Are you with Adam and his vodka?
Yeswdsssss I masde his pickle gi away ans he go anbnoued
So drunk can't even tell it's my own house. WOaoOw.
Dude, just discovered frito and mozzarella nachos. Don't say I never contributed anything to this world.
i'm at the st pattys day thing. the bar is packed. they just put on celine dion its all coming back to me now. i'm screaming the words.
it's 1 pm.
I queefed so loud it echoed.
They let you pick the name that they announce for you at graduation. The professional world needs to prepare itself for papa smurf mcdonald.
dude i feel like at any given point 3/5 of that family is trying to fuck you
That haircut screams I'm 35 but I still eat pussy.
my fake id says im a 34 yr old russian lady ... how is this working
dude i should have never cleaned my ears out while high. theres no going back.

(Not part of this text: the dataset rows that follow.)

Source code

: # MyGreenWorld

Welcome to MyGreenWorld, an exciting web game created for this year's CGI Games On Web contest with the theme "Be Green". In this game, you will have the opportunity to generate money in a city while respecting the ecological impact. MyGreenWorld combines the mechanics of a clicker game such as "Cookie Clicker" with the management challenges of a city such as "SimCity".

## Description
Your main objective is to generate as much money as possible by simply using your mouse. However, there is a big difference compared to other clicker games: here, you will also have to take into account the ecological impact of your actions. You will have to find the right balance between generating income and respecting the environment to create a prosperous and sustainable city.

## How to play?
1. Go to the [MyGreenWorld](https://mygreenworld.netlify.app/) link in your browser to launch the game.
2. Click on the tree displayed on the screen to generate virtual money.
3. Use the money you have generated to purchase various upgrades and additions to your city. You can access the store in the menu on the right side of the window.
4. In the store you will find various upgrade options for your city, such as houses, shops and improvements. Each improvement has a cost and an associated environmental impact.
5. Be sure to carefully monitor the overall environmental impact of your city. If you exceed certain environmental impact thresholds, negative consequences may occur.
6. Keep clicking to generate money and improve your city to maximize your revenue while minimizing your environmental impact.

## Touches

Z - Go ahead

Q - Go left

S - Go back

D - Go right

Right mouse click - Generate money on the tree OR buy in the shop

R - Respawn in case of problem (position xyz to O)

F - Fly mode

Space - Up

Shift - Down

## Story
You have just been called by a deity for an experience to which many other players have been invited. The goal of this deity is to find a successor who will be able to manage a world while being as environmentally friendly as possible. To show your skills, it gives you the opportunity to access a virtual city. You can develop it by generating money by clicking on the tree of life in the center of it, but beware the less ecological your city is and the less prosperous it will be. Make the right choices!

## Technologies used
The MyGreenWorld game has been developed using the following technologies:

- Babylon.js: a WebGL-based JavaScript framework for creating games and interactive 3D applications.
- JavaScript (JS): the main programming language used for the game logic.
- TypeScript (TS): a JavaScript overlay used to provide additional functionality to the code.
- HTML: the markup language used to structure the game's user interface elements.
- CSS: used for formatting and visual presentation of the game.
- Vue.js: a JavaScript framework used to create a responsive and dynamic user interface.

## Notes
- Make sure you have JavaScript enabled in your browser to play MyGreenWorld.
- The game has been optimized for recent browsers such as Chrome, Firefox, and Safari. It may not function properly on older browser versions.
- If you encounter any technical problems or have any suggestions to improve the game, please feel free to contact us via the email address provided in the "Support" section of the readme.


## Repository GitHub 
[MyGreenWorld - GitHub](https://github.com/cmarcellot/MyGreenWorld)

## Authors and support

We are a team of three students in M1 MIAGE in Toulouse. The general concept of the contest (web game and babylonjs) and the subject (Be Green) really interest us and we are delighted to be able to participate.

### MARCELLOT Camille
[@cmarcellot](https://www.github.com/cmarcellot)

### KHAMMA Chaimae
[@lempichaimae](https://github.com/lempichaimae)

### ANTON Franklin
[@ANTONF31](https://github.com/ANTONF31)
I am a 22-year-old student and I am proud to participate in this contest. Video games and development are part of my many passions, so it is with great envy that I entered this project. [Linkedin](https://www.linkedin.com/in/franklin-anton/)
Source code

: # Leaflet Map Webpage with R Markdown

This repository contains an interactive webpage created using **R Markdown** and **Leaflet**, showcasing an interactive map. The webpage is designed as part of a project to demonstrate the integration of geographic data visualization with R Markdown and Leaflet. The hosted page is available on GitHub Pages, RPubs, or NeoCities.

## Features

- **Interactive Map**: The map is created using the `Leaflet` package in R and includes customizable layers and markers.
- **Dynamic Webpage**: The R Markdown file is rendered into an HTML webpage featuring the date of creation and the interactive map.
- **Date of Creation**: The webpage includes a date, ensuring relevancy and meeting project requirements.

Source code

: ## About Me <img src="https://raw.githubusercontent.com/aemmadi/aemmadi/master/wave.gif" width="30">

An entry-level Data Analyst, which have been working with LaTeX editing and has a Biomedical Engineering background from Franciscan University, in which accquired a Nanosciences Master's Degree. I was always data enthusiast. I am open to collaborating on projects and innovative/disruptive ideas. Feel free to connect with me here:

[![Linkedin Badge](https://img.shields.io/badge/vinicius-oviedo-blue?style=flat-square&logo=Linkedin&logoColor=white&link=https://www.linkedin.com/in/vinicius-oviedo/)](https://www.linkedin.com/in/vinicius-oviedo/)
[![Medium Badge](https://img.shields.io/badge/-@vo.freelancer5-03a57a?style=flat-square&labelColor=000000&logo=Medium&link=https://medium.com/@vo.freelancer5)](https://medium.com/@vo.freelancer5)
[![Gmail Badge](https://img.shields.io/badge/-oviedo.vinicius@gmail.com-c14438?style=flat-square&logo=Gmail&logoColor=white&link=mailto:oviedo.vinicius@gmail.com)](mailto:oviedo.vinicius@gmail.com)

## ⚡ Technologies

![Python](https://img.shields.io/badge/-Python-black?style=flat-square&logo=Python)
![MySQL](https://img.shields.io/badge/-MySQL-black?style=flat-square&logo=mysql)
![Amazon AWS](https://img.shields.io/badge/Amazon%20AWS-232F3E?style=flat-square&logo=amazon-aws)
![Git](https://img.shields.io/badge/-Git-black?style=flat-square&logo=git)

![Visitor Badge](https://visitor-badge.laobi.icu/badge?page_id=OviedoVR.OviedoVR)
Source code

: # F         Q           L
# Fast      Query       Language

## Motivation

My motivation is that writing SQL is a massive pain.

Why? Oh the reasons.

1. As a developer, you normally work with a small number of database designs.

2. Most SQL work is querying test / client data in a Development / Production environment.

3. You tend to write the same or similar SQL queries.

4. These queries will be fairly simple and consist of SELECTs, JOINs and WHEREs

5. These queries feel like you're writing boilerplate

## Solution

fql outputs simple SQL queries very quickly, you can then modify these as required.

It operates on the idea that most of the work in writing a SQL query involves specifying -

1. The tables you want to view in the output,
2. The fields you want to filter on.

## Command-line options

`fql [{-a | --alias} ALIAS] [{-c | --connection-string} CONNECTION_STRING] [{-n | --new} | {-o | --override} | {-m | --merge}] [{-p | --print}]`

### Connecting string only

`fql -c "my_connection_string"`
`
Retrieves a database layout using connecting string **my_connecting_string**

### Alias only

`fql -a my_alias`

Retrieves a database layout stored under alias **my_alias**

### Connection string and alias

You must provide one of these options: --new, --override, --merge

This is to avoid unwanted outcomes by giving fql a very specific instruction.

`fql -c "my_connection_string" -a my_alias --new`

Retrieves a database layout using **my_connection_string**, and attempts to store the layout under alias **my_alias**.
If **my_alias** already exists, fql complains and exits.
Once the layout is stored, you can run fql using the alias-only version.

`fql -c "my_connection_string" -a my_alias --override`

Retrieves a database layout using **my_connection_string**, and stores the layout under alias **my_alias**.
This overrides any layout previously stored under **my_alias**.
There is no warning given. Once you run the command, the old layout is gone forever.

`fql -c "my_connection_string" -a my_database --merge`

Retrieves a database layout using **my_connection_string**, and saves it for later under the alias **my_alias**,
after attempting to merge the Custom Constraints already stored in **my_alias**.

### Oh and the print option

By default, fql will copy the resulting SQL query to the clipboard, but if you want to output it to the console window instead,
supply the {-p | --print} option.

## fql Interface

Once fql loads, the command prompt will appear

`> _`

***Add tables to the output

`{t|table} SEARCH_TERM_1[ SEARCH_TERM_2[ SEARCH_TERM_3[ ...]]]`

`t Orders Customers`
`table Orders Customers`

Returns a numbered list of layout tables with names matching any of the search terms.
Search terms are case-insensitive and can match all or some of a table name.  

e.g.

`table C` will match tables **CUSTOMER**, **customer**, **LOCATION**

I just picked up a hitchhiker so karma will be on our side this weekend. Hahahahahaha
No.
I had to steal sneakers from my man of the night. I dipped. But then realized I left my purse in his house. So I had to stash the shoes in some bushes and wait for him on the stoop. Then after he watches me leave, I run back and get the shoes cuz I didn't wanna be taking my hour long journey home through London at 3 pm in my six inch wedges and club dress
he was having a black light party and drinking manischewitz wine out of a three foot tall trophy he stole from mcdonald's...that's when I decided it was time to leave
I think you should just bang him and get it out of your system.
That's what you say about everyone.
Where does drinking Flat, warm beer from two days ago rank of the No Fucks Given scale?